Looking at the downside, you might say, “Well, I’ll be very clever and write a package that does all the
data masking and obfuscation on the fly. Then it’s just a push of a button and Test is Prod! Poof!” The problem, here, is that the package(s) will need to refresh schemas and mappings before every execution. It’s a mess to maintain and the results are unpredictable. In one such case, I saw a developer raise the error tolerance above 1000 errors before the package would finally give up and die. The project was eventually abandoned because the quality of the data was so poor.
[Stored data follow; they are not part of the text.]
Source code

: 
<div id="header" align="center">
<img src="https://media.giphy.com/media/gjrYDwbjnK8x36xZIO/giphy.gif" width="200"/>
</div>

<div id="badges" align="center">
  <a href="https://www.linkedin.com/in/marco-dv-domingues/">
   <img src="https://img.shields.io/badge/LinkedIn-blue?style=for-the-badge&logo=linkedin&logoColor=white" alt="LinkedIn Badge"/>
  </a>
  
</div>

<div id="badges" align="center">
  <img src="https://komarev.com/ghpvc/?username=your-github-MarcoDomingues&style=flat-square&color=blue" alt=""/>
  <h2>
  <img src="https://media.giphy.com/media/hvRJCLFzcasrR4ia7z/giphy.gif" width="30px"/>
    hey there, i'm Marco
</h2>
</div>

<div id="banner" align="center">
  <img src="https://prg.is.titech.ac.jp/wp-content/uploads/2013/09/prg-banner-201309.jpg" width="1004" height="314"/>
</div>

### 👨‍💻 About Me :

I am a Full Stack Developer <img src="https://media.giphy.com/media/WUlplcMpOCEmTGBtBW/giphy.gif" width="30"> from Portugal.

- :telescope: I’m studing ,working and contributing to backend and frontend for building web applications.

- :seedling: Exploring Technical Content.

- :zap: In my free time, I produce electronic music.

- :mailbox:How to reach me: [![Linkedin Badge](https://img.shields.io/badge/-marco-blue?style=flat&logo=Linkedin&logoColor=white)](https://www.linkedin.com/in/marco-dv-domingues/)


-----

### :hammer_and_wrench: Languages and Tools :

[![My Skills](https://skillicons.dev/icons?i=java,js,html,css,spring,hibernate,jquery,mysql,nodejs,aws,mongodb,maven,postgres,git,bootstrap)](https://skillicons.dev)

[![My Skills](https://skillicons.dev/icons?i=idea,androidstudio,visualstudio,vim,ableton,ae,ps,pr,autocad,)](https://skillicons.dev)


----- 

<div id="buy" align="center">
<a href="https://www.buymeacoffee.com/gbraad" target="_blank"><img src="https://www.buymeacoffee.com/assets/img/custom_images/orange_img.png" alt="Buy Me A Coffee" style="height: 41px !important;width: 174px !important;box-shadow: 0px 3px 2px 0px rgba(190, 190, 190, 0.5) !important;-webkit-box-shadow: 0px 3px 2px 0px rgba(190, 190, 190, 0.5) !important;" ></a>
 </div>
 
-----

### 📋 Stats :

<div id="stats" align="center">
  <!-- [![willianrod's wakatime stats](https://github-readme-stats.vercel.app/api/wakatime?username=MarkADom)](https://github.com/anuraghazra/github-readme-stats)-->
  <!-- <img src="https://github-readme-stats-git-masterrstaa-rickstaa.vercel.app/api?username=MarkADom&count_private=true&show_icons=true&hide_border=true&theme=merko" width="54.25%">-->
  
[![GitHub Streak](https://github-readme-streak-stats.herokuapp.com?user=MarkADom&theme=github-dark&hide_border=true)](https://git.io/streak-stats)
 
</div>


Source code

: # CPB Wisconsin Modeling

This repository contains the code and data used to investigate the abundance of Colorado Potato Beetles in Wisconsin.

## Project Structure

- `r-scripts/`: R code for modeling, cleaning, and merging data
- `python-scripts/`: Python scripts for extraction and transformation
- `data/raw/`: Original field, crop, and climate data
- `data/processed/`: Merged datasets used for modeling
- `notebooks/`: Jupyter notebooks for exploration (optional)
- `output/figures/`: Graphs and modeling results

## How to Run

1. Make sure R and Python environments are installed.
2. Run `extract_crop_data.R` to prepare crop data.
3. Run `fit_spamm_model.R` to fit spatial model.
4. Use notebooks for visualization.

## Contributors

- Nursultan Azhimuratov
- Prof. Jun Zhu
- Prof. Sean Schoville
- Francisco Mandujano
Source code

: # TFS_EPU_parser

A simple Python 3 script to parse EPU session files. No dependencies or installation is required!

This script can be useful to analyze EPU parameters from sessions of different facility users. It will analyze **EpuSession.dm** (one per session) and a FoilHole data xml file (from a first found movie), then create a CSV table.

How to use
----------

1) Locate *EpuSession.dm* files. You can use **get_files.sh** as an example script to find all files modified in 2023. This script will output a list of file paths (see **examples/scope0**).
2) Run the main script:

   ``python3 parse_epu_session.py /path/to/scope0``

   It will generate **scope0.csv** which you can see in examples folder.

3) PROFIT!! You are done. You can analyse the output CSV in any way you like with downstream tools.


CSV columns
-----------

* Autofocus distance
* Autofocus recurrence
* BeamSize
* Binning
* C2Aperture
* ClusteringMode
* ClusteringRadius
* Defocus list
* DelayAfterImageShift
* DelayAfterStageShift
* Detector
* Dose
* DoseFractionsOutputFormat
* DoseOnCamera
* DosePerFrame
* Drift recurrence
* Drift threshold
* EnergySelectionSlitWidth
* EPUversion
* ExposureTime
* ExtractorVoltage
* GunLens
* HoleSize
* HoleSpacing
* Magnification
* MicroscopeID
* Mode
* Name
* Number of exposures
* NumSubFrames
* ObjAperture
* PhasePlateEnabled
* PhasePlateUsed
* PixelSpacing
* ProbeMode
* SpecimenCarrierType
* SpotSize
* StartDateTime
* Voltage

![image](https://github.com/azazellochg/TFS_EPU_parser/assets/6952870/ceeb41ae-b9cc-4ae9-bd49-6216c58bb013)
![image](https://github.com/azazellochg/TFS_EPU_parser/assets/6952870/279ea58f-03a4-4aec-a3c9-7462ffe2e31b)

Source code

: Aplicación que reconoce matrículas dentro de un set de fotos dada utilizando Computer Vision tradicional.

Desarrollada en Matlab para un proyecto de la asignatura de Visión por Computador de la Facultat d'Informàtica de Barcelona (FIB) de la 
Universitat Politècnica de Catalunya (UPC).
The next logical question to ask is “what on earth are we testing anyway?” If we set up the test environment to be production-like as described above, then its best use is for exploratory testing, load tests and integration tests. Exploratory tests do not require a fresh version of the data, it just needs to be realistic so that reports can be run and users can interact with the data. There’s another way to get here, something akin to A-B testing.
Load testing is tricky because you need existing data, as well as, new data to be added and updated in the database. If you’re dealing with a lot of data, which we mostly are nowadays, then we need to do much better than loading a file into an empty table. The other caveat is that this is most important at the beginning of the project, when the processing performance is more of an unknown. This means that we can Test in Prod to start and ongoing for incremental changes.
From what we outlined so far, the test environment may or may not be very useful. So let’s back up a step and talk Dev. The common way of doing development and testing is on a centralized database. What’s my take on this approach?
So, what is Dev good for if we can’t really change the data and use it for unit testing? We can use it for baseline load tests and exploratory testing by the developers (as needed).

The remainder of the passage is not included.